Et dans les Amours suspendues, qui l’emporte ? Est-ce notre narrateur masculin ? À la moitié du livre, sa femme le quitte. Ayant alors grand « besoin de réconfort », il s’empresse de recontacter ses conquêtes passées – tiens donc, cette petite réserve de femmes qu’il a pris le temps de séduire alors qu’il était marié se révèle bien pratique en cas de coup dur. À sa grande surprise pourtant, ses anciennes amantes ont eu le temps de prendre du recul et lui sont désormais hostiles. Ce n’est pas bien grave, car cet homme artiste et beau a une solution à tout : il décide de les engager pour qu’elles deviennent les actrices de la pièce de théâtre qu’il a écrite ! Flattées et intéressées, celles-ci acceptent, alors même qu’elles étaient en colère contre lui. Il faut dire qu’elles n’ont pas vraiment d’autres choix si elles veulent briller… Ces femmes, qui jouaient déjà un rôle genré dans la vie de tous les jours, vont alors continuer à le faire sur une scène de théâtre – si bien que c’est l’œuf ou la poule : on ne sait plus bien si les comportements amoureux leur sont dictés par les modèles de la réalité ou par ceux qu’offrent les fictions.
L’histoire écrite par notre narrateur, et que les femmes des Amours devront incarner, est celle d’un dramaturge mourant que ses anciennes amantes viennent pleurer. Il ne s’agit plus pour l’auteur de pratiquer l’autofiction, mais bien de réécrire performativement sa propre histoire (pas mal, comme super-pouvoir). « Essayez de dire votre texte », répète l’homme à ses actrices. Et voilà qu’elles doivent exécuter devant lui des excuses : « Ah, du chagrin, je t’en ai causé » ; « Regarde-moi, je voudrais te demander pardon ». Lui, il ne s’excuse de rien, pensez-vous. Couché sur son lit, l’alter ego du dramaturge (joué par lui même) rappelle le père malade dans La Tendresse des pierres, le précédent livre (autobiographique) de Marion Fayolle. Tout comme le narrateur des Amours se place au cœur de l’histoire, le père, dans La Tendresse, même malade, occupe la place centrale de sa famille, rythmant la vie de celle-ci à coups de sautes d’humeur. Ô, doux patriarche.

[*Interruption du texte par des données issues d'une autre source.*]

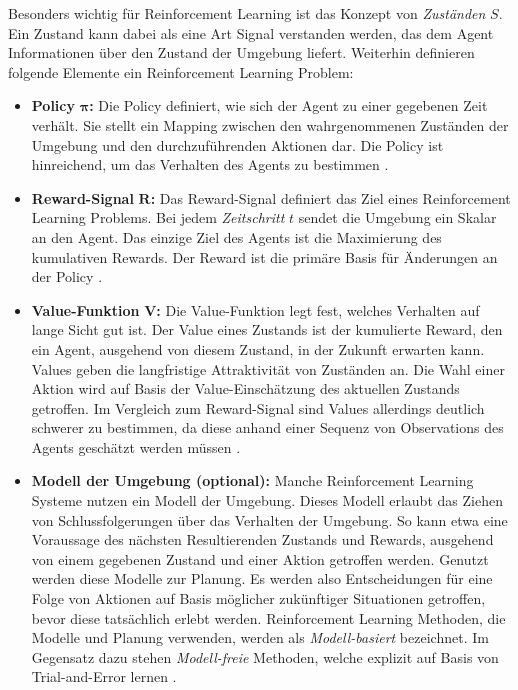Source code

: Besonders wichtig für Reinforcement Learning ist das Konzept von \emph{Zuständen} $S$.
Ein Zustand kann dabei als eine Art Signal verstanden werden, das dem Agent Informationen über den Zustand der Umgebung liefert.
Weiterhin definieren folgende Elemente ein Reinforcement Learning Problem:
\begin{itemize}
    \item \textbf{Policy} $\mathbf{\pi}$\textbf{:}
    Die Policy definiert, wie sich der Agent zu einer gegebenen Zeit verhält.
    Sie stellt ein Mapping zwischen den wahrgenommenen Zuständen der Umgebung und den durchzuführenden Aktionen dar.
    Die Policy ist hinreichend, um das Verhalten des Agents zu bestimmen \cite[6]{sutton2018rlintro}.

    \item \textbf{Reward-Signal} $\mathbf{R}$\textbf{:}
    Das Reward-Signal definiert das Ziel eines Reinforcement Learning Problems.
    Bei jedem \emph{Zeitschritt} $t$ sendet die Umgebung ein Skalar an den Agent.
    Das einzige Ziel des Agents ist die Maximierung des kumulativen Rewards.
    Der Reward ist die primäre Basis für Änderungen an der Policy \cite[6]{sutton2018rlintro}.

    \item \textbf{Value-Funktion} $\mathbf{V}$\textbf{:}
    Die Value-Funktion legt fest, welches Verhalten auf lange Sicht gut ist.
    Der Value eines Zustands ist der kumulierte Reward, den ein Agent, ausgehend von diesem Zustand, in der Zukunft erwarten kann.
    Values geben die langfristige Attraktivität von Zuständen an.
    Die Wahl einer Aktion wird auf Basis der Value-Einschätzung des aktuellen Zustands getroffen.
    Im Vergleich zum Reward-Signal sind Values allerdings deutlich schwerer zu bestimmen, da diese anhand einer Sequenz von Observations des Agents geschätzt werden müssen \cite[6]{sutton2018rlintro}.

    \item \textbf{Modell der Umgebung (optional):}
    Manche Reinforcement Learning Systeme nutzen ein Modell der Umgebung.
    Dieses Modell erlaubt das Ziehen von Schlussfolgerungen über das Verhalten der Umgebung.
    So kann etwa eine Voraussage des nächsten Resultierenden Zustands und Rewards, ausgehend von einem gegebenen Zustand und einer Aktion getroffen werden.
    Genutzt werden diese Modelle zur Planung.
    Es werden also Entscheidungen für eine Folge von Aktionen auf Basis möglicher zukünftiger Situationen getroffen, bevor diese tatsächlich erlebt werden.
    Reinforcement Learning Methoden, die Modelle und Planung verwenden, werden als \emph{Modell-basiert} bezeichnet.
    Im Gegensatz dazu stehen \emph{Modell-freie} Methoden, welche explizit auf Basis von Trial-and-Error lernen \cite[7]{sutton2018rlintro}.
\end{itemize}

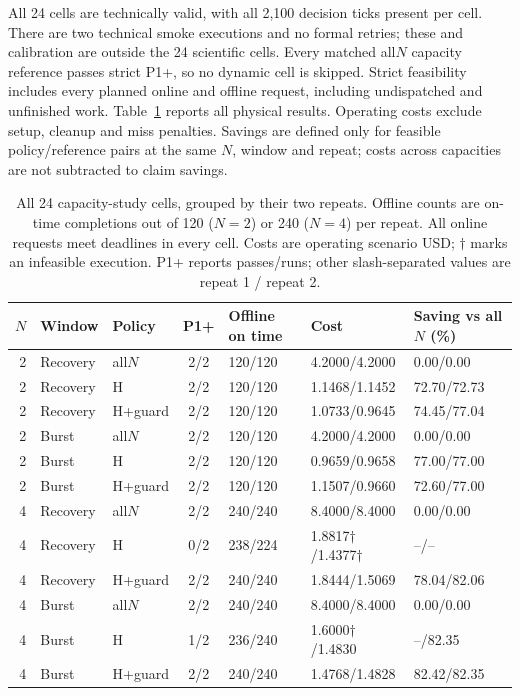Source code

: All 24 cells are technically valid, with all 2,100 decision ticks present
per cell. There are two technical smoke executions and no formal retries;
these and calibration are outside the 24 scientific cells. Every matched
all$N$ capacity reference passes strict P1+, so no dynamic cell is skipped.
Strict feasibility includes every planned online and offline request,
including undispatched and unfinished work. Table~\ref{tab:capacity-physical}
reports all physical results. Operating costs exclude setup, cleanup and
miss penalties. Savings are defined only for feasible policy/reference
pairs at the same $N$, window and repeat; costs across capacities are not
subtracted to claim savings.

\begin{table}[t]
\centering\small
\caption{All 24 capacity-study cells, grouped by their two repeats.
Offline counts are on-time completions out of 120 ($N=2$) or 240 ($N=4$)
per repeat. All online requests meet deadlines in every cell.
Costs are operating scenario USD; $\dagger$ marks an infeasible execution.
P1+ reports passes/runs; other slash-separated values are repeat 1 / repeat 2.}
\label{tab:capacity-physical}
\setlength{\tabcolsep}{3pt}
\begin{tabular*}{\textwidth}{@{\extracolsep{\fill}}rllclll@{}}
\toprule
$N$ & Window & Policy & P1+ & Offline on time & Cost & Saving vs all$N$ (\%)\\
\midrule
2 & Recovery & all$N$ & 2/2 & 120/120 & 4.2000/4.2000 & 0.00/0.00 \\
2 & Recovery & H & 2/2 & 120/120 & 1.1468/1.1452 & 72.70/72.73 \\
2 & Recovery & H+guard & 2/2 & 120/120 & 1.0733/0.9645 & 74.45/77.04 \\
\midrule
2 & Burst & all$N$ & 2/2 & 120/120 & 4.2000/4.2000 & 0.00/0.00 \\
2 & Burst & H & 2/2 & 120/120 & 0.9659/0.9658 & 77.00/77.00 \\
2 & Burst & H+guard & 2/2 & 120/120 & 1.1507/0.9660 & 72.60/77.00 \\
\midrule
4 & Recovery & all$N$ & 2/2 & 240/240 & 8.4000/8.4000 & 0.00/0.00 \\
4 & Recovery & H & 0/2 & 238/224 & 1.8817$\dagger$/1.4377$\dagger$ & --/-- \\
4 & Recovery & H+guard & 2/2 & 240/240 & 1.8444/1.5069 & 78.04/82.06 \\
\midrule
4 & Burst & all$N$ & 2/2 & 240/240 & 8.4000/8.4000 & 0.00/0.00 \\
4 & Burst & H & 1/2 & 236/240 & 1.6000$\dagger$/1.4830 & --/82.35 \\
4 & Burst & H+guard & 2/2 & 240/240 & 1.4768/1.4828 & 82.42/82.35 \\
\bottomrule
\end{tabular*}
\end{table}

Les spectateurs venus assister à la représentation pleurent, touchés par tant d’amour sur scène, comme ils le feraient devant un bon film hollywoodien. C’est qu’ils n’ont accès qu’à la version de l’histoire jouée devant eux, pas à celle de la bande dessinée qu’a écrite Marion Fayolle. Cette mise en abîme narrative souligne le potentiel manipulateur de celui qui raconte les histoires. Or, qui racontent les histoires depuis plusieurs millénaires ? Pas étonnant, après toutes ces fictions qu’ils ont créées, que les hommes détiennent le pouvoir affectif dans les relations amoureuses. N’auraient-ils tout simplement pas écrit leurs règles de l’amour ? « You wrote the rules », disait Hannah Gadsby. Dans sa classe de maître intitulée Female Gaze, la réalisatrice Jill Soloway insiste sur le fait que le regard du personnage principal produit « une propagande qui protège et perpétue les privilèges ».
Soloway soutient que le regard féminin ne serait pas une simple transposition de celui, masculin, qui règne encore en très grande majorité sur le cinéma. Il ne s’agirait pas pour les femmes d’objectifier les hommes comme les hommes objectifient les femmes, une pratique que ne tempère pas le contexte actuel « d’émancipation marchandisée du désir » (Illouz). Le regard féminin consisterait plutôt à retourner la caméra vers les hommes, pour leur dire « je vois ce que vous faites ». Et c’est ce que Marion Fayolle réussit brillamment dans Les Amours suspendues... Elle nous montre comment son personnage tombe amoureux du « tour de taille » de sa femme, comment il pense à la place des passantes : « Je vois bien ce qu’elles cherchent. » Elle traduit graphiquement le comportement de l’homme : lui faisant manger des morceaux d’une de ses amantes, ou manipuler le sexe d’une autre, alors devenu un triangle en bois dans un casse-tête pour enfants. Elle lui fait même avouer qu’il est égoïste : « C’est ma femme qui m’a appris à prendre les autres en considération. Auparavant, je ne savais pas éprouver de l’empathie. » La suite de l’histoire prouve qu’il n’a cependant pas vraiment compris sa leçon...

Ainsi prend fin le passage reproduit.